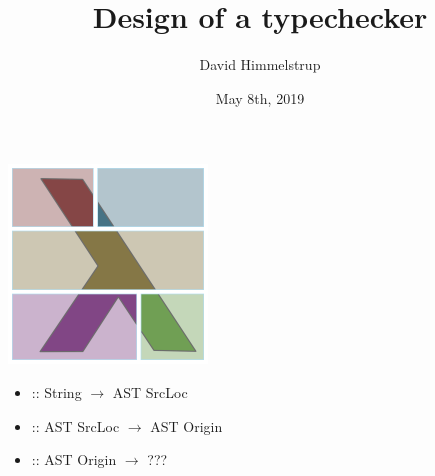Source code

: \documentclass[pdf]{beamer}
\title{Design of a typechecker}
\author{David Himmelstrup}
\date{May 8th, 2019}
\begin{document}
\begin{frame}
  \titlepage
\end{frame}

\begin{frame}
  \begin{center}
    \includegraphics[scale=0.5]{haskell-suite.png}
  \end{center}
\end{frame}

\begin{frame}
  \begin{itemize}
    \item {} :: String $\rightarrow$ AST SrcLoc
    \item {} :: AST SrcLoc $\rightarrow$ AST Origin
    \item {} :: AST Origin $\rightarrow$ ???
  \end{itemize}
\end{frame}
\end{document}
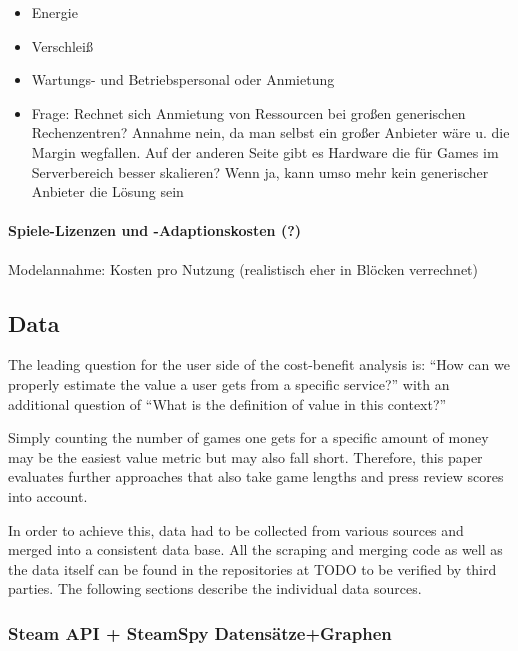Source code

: \begin{itemize}
	\item Energie
	\item Verschleiß
	\item Wartungs- und Betriebspersonal oder Anmietung
	\item Frage: Rechnet sich Anmietung von Ressourcen bei großen generischen Rechenzentren? Annahme nein, da man selbst ein großer Anbieter wäre u. die Margin wegfallen. Auf der anderen Seite gibt es Hardware die für Games im Serverbereich besser skalieren? Wenn ja, kann umso mehr kein generischer Anbieter die Lösung sein
\end{itemize}

\paragraph{Spiele-Lizenzen und -Adaptionskosten (?)}
Modelannahme: Kosten pro Nutzung (realistisch eher in Blöcken verrechnet)





\subsection{Data}

The leading question for the user side of the cost-benefit analysis is: ``How can we properly estimate the value a user gets from a specific service?'' with an additional question of ``What is the definition of value in this context?''

Simply counting the number of games one gets for a specific amount of money may be the easiest value metric but may also fall short. Therefore, this paper evaluates further approaches that also take game lengths and press review scores into account.

In order to achieve this, data had to be collected from various sources and merged into a consistent data base. All the scraping and merging code as well as the data itself can be found in the repositories at TODO to be verified by third parties. The following sections describe the individual data sources.

\subsubsection{Steam API + SteamSpy Datensätze+Graphen}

--*--

State how many lines in the records above contain the word "Origin", giving only the number.

2